_Work item_
For the entries that follow, count the lines containing the string "Reset" and write only the number.

== Data extracts ==

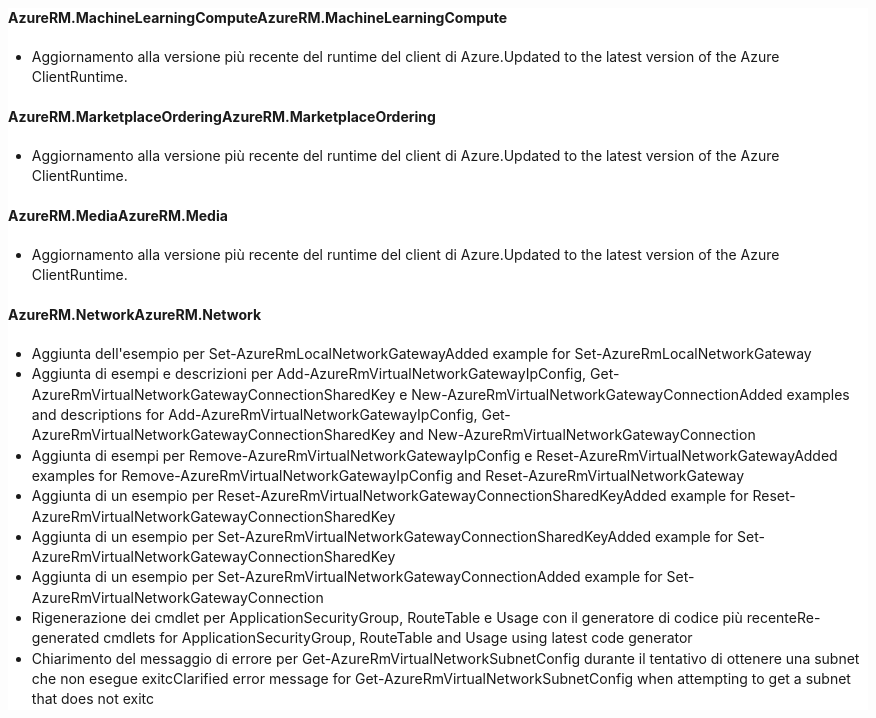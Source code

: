 #### <a name="azurermmachinelearningcompute"></a><span data-ttu-id="ecac5-206">AzureRM.MachineLearningCompute</span><span class="sxs-lookup"><span data-stu-id="ecac5-206">AzureRM.MachineLearningCompute</span></span>
* <span data-ttu-id="ecac5-207">Aggiornamento alla versione più recente del runtime del client di Azure.</span><span class="sxs-lookup"><span data-stu-id="ecac5-207">Updated to the latest version of the Azure ClientRuntime.</span></span>

#### <a name="azurermmarketplaceordering"></a><span data-ttu-id="ecac5-208">AzureRM.MarketplaceOrdering</span><span class="sxs-lookup"><span data-stu-id="ecac5-208">AzureRM.MarketplaceOrdering</span></span>
* <span data-ttu-id="ecac5-209">Aggiornamento alla versione più recente del runtime del client di Azure.</span><span class="sxs-lookup"><span data-stu-id="ecac5-209">Updated to the latest version of the Azure ClientRuntime.</span></span>

#### <a name="azurermmedia"></a><span data-ttu-id="ecac5-210">AzureRM.Media</span><span class="sxs-lookup"><span data-stu-id="ecac5-210">AzureRM.Media</span></span>
* <span data-ttu-id="ecac5-211">Aggiornamento alla versione più recente del runtime del client di Azure.</span><span class="sxs-lookup"><span data-stu-id="ecac5-211">Updated to the latest version of the Azure ClientRuntime.</span></span>

#### <a name="azurermnetwork"></a><span data-ttu-id="ecac5-212">AzureRM.Network</span><span class="sxs-lookup"><span data-stu-id="ecac5-212">AzureRM.Network</span></span>
* <span data-ttu-id="ecac5-213">Aggiunta dell'esempio per Set-AzureRmLocalNetworkGateway</span><span class="sxs-lookup"><span data-stu-id="ecac5-213">Added example for Set-AzureRmLocalNetworkGateway</span></span>
* <span data-ttu-id="ecac5-214">Aggiunta di esempi e descrizioni per Add-AzureRmVirtualNetworkGatewayIpConfig, Get-AzureRmVirtualNetworkGatewayConnectionSharedKey e New-AzureRmVirtualNetworkGatewayConnection</span><span class="sxs-lookup"><span data-stu-id="ecac5-214">Added examples and descriptions for Add-AzureRmVirtualNetworkGatewayIpConfig, Get-AzureRmVirtualNetworkGatewayConnectionSharedKey and New-AzureRmVirtualNetworkGatewayConnection</span></span>
* <span data-ttu-id="ecac5-215">Aggiunta di esempi per Remove-AzureRmVirtualNetworkGatewayIpConfig e Reset-AzureRmVirtualNetworkGateway</span><span class="sxs-lookup"><span data-stu-id="ecac5-215">Added examples for Remove-AzureRmVirtualNetworkGatewayIpConfig and Reset-AzureRmVirtualNetworkGateway</span></span>
* <span data-ttu-id="ecac5-216">Aggiunta di un esempio per Reset-AzureRmVirtualNetworkGatewayConnectionSharedKey</span><span class="sxs-lookup"><span data-stu-id="ecac5-216">Added example for Reset-AzureRmVirtualNetworkGatewayConnectionSharedKey</span></span>
* <span data-ttu-id="ecac5-217">Aggiunta di un esempio per Set-AzureRmVirtualNetworkGatewayConnectionSharedKey</span><span class="sxs-lookup"><span data-stu-id="ecac5-217">Added example for Set-AzureRmVirtualNetworkGatewayConnectionSharedKey</span></span>
* <span data-ttu-id="ecac5-218">Aggiunta di un esempio per Set-AzureRmVirtualNetworkGatewayConnection</span><span class="sxs-lookup"><span data-stu-id="ecac5-218">Added example for Set-AzureRmVirtualNetworkGatewayConnection</span></span>
* <span data-ttu-id="ecac5-219">Rigenerazione dei cmdlet per ApplicationSecurityGroup, RouteTable e Usage con il generatore di codice più recente</span><span class="sxs-lookup"><span data-stu-id="ecac5-219">Re-generated cmdlets for ApplicationSecurityGroup, RouteTable and Usage using latest code generator</span></span>
* <span data-ttu-id="ecac5-220">Chiarimento del messaggio di errore per Get-AzureRmVirtualNetworkSubnetConfig durante il tentativo di ottenere una subnet che non esegue exitc</span><span class="sxs-lookup"><span data-stu-id="ecac5-220">Clarified error message for Get-AzureRmVirtualNetworkSubnetConfig when attempting to get a subnet that does not exitc</span></span>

===

_Problem solution_
2